I'm curious if anyone is familiar with the difference between using NLTK's BLEU score calculation and the SacreBLEU library.
In particular, I'm using both library's sentence BLEU scores, averaged over the entire dataset. The two give different results:
>>> from nltk.translate import bleu_score
>>> from sacrebleu import sentence_bleu
>>> print(len(predictions))
256
>>> print(len(targets))
256
>>> prediction = "this is the first: the world's the world's the world's the \
... world's the world's the world's the world's the world's the world's the world \
... of the world of the world'"
...
>>> target = "al gore: so the alliance for climate change has launched two campaigns."

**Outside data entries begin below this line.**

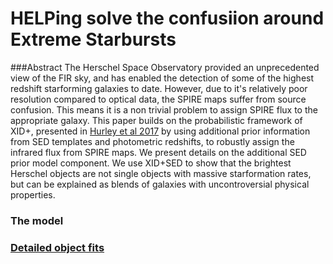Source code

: # HELPing solve the confusiion around Extreme Starbursts

###Abstract
The Herschel Space Observatory provided an unprecedented view of the FIR sky, and has enabled the detection of some of the highest redshift starforming galaxies to date. However, due to it's relatively poor resolution compared to optical data, the SPIRE maps suffer from source confusion. This means it is a non trivial problem to assign SPIRE flux to the appropriate galaxy. This paper builds on the probabilistic framework of XID+, presented in [Hurley et al 2017](https://arxiv.org/abs/1606.05770) by using additional prior information from SED templates and photometric redshifts, to robustly assign the infrared flux from SPIRE maps. We present details on the additional SED prior model component. We use XID+SED to show that the brightest Herschel objects are not single objects with massive starformation rates, but can be explained as blends of galaxies with uncontroversial physical properties. 

### The model


### [Detailed object fits](./docs/notebooks/modelling/fits.md)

>>> print(bleu_score.sentence_bleu([target], prediction))
0.05422283394039736
>>> print(sentence_bleu(prediction, [target]).score)
0.0
>>> print(sacrebleu.corpus_bleu(predictions, [targets]).score)
0.678758518214081
>>> print(bleu_score.corpus_bleu([targets], [predictions]))
0
As you can see, there's a lot of confusing inconsistencies going on. There's no way that my BLEU score is 67.8%, but it's also not supposed to be 0% (there are a lot of overlapping n-grams like "the").
I'd appreciate it if anyone could shed some light on this. Thanks.